The light-tackle rod and small reel felt wispy in my hands. I turned to look at Adam, the creek’s narrow walls now seeming to close in around us. He said nothing, but moved quickly toward the bow to untie the boat. With a glance, my eyes told him all he needed to know. They said: “I’m in a tiny creek hooked up to something roughly the size of a kitchen appliance, and I really wish I’d taken up golf.”
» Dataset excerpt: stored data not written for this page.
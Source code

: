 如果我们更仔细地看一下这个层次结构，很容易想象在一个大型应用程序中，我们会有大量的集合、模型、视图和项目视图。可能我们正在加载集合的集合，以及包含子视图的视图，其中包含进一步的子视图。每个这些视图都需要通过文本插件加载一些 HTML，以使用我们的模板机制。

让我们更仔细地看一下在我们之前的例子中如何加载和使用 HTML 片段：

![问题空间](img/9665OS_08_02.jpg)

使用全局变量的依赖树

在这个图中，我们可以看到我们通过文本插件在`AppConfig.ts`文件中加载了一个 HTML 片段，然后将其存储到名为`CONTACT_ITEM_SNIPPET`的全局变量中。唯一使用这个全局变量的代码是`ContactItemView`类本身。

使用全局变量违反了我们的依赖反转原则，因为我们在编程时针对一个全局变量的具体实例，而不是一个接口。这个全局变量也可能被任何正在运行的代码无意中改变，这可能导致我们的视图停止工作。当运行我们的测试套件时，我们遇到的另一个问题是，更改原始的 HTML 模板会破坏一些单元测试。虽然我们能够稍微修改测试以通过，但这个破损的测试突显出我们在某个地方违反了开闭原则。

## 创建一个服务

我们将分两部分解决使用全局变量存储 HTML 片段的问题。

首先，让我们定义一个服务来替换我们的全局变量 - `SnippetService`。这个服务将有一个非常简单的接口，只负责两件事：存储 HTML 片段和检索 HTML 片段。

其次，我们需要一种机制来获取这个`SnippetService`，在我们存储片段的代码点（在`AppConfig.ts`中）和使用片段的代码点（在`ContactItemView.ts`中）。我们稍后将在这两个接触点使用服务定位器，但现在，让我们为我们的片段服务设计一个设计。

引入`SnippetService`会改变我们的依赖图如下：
My line began to move against the current. Not quickly, but deliberately. Adam was straining to see through the sun’s glare on the surface. He glanced at my reel, the drag surrendering foot after foot of pinging line. And then whatever I’d hooked picked up speed. “Look” was all I could muster before the surface water parted mid-creek and the glistening head of a giant snook slowly emerged. Often, at such moments, anglers only catch a brief glimpse of The Fish That Will Haunt Them The Rest Of Their Days — enough to nick the memory, but not enough to capture solid details. I see that now as a form of mercy. But this fish was so massive that leaping was not an option. It muscled its massive head above the surface then shook it back and forth several times slowly, hanging in limbo for a frozen moment before slipping out of sight. The encounter was vivid yet surreal. At its highest point, we could see the olive back, the thick copper-tinged sides, the wide stripe, the angry eye and my hapless soft-bait — which vaguely resembled a small harpoon — firmly embedded in the side of its impossibly large mouth. Adam made a strangling noise and fumbled with the trolling motor.
I could re-tell the details of the blurry few minutes that followed: the scrambling up and down gunnels, the inverted rod, the line holding despite multiple hang-ups, and the big snook’s final, pulsing run to freedom up a tiny feeder creek. I could also prattle on about the truly large snook I have landed, in part to assure readers that I have enough perspective to label this fish a latter-day Leviathan, and in part out of an age-old temptation to boast. But maybe Mr. Geirach has a point. I’m not above regaling folks with stories about big fish, but the hulking linesider I hooked in that winding creek is the most epic encounter of my inshore angling life, and it would be a pity if I diminished it somehow with a less-than-fitting account. Suffice to say that I came in a distant second that day, and that the memory of those glimmering flanks furrowed a deep and lasting line in my brain.
Author Norman MacLean addressed the agony of losing big fish in his classic work A River Runs Through It. He wrote: “Poets talk about “spots of time,” but it is really fishermen who experience eternity compressed into a moment. No one can tell what a spot of time is until suddenly the whole world is a fish and the fish is gone. I shall remember that son of a bitch forever.”
Like most anglers, I’m vulnerable to the fits of rage and despair that accompany lost fish. But in truth, I owe that big snook for a lasting impression. When I’m back on dark-bottomed bays or in sweetwater creeks, the shadows of overhanging trees take on more solid form, submerged logs sprout fins and move of their own accord, and unseen creatures that fall upon my lures make my heart knock out a double-time rhythm that’s increasingly hard to muster otherwise.
If there’s more you can ask of a fish, I’m not sure what it would be.